(Records)

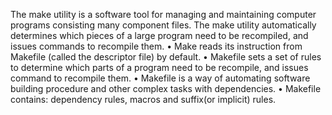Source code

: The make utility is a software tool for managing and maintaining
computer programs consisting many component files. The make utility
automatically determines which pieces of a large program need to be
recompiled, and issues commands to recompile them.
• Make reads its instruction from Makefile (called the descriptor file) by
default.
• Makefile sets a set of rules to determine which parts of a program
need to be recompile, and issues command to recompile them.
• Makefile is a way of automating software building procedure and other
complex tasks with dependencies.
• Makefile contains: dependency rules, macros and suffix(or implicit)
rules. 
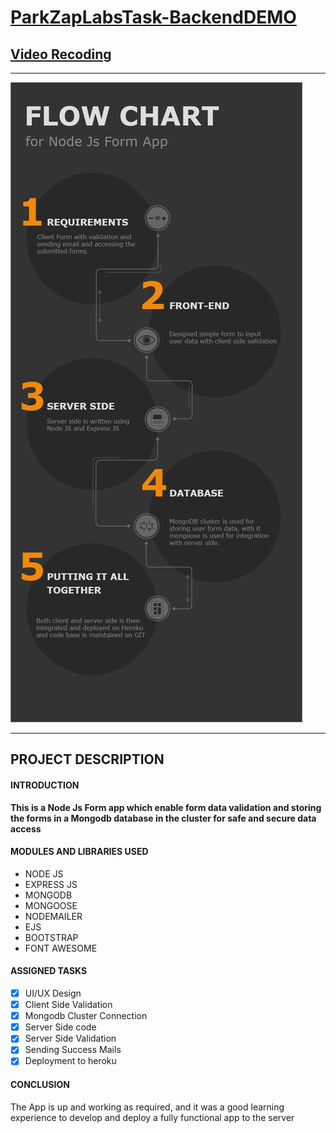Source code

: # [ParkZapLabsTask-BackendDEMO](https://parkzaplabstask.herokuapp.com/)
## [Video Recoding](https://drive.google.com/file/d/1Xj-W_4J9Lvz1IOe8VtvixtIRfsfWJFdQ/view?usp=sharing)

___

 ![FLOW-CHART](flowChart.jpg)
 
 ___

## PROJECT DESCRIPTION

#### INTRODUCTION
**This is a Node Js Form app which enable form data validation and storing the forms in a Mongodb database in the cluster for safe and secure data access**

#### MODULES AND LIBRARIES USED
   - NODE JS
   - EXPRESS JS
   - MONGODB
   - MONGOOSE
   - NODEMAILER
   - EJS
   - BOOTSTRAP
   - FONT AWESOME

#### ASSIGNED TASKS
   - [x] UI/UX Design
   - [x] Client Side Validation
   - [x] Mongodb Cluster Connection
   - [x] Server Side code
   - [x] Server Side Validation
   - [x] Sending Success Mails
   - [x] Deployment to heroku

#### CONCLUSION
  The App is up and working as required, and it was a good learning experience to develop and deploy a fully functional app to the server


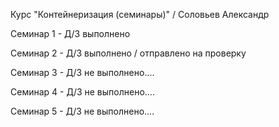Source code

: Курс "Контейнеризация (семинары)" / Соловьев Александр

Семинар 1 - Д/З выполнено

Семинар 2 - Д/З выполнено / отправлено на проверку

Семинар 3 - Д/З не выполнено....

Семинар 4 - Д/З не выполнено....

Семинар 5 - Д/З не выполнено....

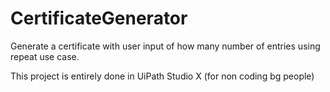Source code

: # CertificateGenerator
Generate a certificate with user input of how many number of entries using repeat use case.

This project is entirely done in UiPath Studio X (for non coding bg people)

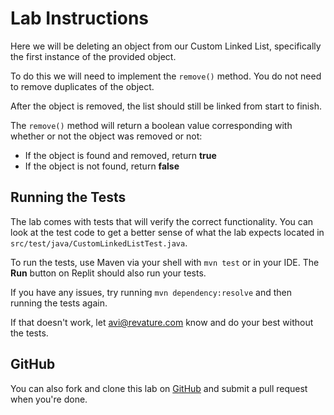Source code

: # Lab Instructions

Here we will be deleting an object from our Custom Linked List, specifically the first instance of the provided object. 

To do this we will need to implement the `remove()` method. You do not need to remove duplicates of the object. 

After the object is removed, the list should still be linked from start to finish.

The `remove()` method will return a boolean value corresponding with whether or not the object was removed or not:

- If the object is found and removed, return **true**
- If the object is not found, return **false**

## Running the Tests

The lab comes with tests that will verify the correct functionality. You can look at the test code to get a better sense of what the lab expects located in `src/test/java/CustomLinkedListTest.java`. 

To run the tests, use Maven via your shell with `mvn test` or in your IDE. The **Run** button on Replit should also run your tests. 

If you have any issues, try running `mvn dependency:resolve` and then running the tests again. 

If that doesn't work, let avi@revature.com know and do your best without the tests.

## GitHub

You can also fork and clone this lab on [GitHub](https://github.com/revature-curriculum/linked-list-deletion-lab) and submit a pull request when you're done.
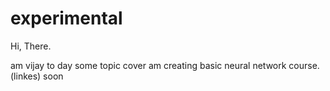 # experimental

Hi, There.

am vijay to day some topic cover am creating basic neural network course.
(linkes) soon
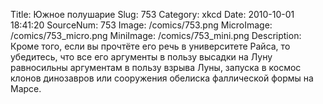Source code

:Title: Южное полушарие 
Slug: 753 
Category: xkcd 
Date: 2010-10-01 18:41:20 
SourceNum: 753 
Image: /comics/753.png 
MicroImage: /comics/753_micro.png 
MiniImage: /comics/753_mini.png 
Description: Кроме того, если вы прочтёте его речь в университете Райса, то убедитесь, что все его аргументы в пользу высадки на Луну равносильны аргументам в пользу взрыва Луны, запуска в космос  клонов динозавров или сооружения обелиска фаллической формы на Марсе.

(End Records)

**What the task asks:** Copy out all the data above exactly, minus the images.

**Response to the task:**
Source code

: The make utility is a software tool for managing and maintaining
computer programs consisting many component files. The make utility
automatically determines which pieces of a large program need to be
recompiled, and issues commands to recompile them.
• Make reads its instruction from Makefile (called the descriptor file) by
default.
• Makefile sets a set of rules to determine which parts of a program
need to be recompile, and issues command to recompile them.
• Makefile is a way of automating software building procedure and other
complex tasks with dependencies.
• Makefile contains: dependency rules, macros and suffix(or implicit)
rules. 
Source code

: # [ParkZapLabsTask-BackendDEMO](https://parkzaplabstask.herokuapp.com/)
## [Video Recoding](https://drive.google.com/file/d/1Xj-W_4J9Lvz1IOe8VtvixtIRfsfWJFdQ/view?usp=sharing)

___

 ![FLOW-CHART](flowChart.jpg)
 
 ___

## PROJECT DESCRIPTION

#### INTRODUCTION
**This is a Node Js Form app which enable form data validation and storing the forms in a Mongodb database in the cluster for safe and secure data access**

#### MODULES AND LIBRARIES USED
   - NODE JS
   - EXPRESS JS
   - MONGODB
   - MONGOOSE
   - NODEMAILER
   - EJS
   - BOOTSTRAP
   - FONT AWESOME

#### ASSIGNED TASKS
   - [x] UI/UX Design
   - [x] Client Side Validation
   - [x] Mongodb Cluster Connection
   - [x] Server Side code
   - [x] Server Side Validation
   - [x] Sending Success Mails
   - [x] Deployment to heroku

#### CONCLUSION
  The App is up and working as required, and it was a good learning experience to develop and deploy a fully functional app to the server


Source code

: Курс "Контейнеризация (семинары)" / Соловьев Александр

Семинар 1 - Д/З выполнено

Семинар 2 - Д/З выполнено / отправлено на проверку

Семинар 3 - Д/З не выполнено....

Семинар 4 - Д/З не выполнено....

Семинар 5 - Д/З не выполнено....

Source code

: # CertificateGenerator
Generate a certificate with user input of how many number of entries using repeat use case.

This project is entirely done in UiPath Studio X (for non coding bg people)

Source code

: # Lab Instructions

Here we will be deleting an object from our Custom Linked List, specifically the first instance of the provided object. 

To do this we will need to implement the `remove()` method. You do not need to remove duplicates of the object. 

After the object is removed, the list should still be linked from start to finish.

The `remove()` method will return a boolean value corresponding with whether or not the object was removed or not:

- If the object is found and removed, return **true**
- If the object is not found, return **false**

## Running the Tests

The lab comes with tests that will verify the correct functionality. You can look at the test code to get a better sense of what the lab expects located in `src/test/java/CustomLinkedListTest.java`. 

To run the tests, use Maven via your shell with `mvn test` or in your IDE. The **Run** button on Replit should also run your tests. 

If you have any issues, try running `mvn dependency:resolve` and then running the tests again. 

If that doesn't work, let avi@revature.com know and do your best without the tests.

## GitHub

You can also fork and clone this lab on [GitHub](https://github.com/revature-curriculum/linked-list-deletion-lab) and submit a pull request when you're done.
 # experimental

Hi, There.

am vijay to day some topic cover am creating basic neural network course.
(linkes) soon
Source code

:Title: Южное полушарие 
Slug: 753 
Category: xkcd 
Date: 2010-10-01 18:41:20 
SourceNum: 753 
Image: /comics/753.png 
MicroImage: /comics/753_micro.png 
MiniImage: /comics/753_mini.png 
Description: Кроме того, если вы прочтёте его речь в университете Райса, то убедитесь, что все его аргументы в пользу высадки на Луну равносильны аргументам в пользу взрыва Луны, запуска в космос  клонов динозавров или сооружения обелиска фаллической формы на Марсе.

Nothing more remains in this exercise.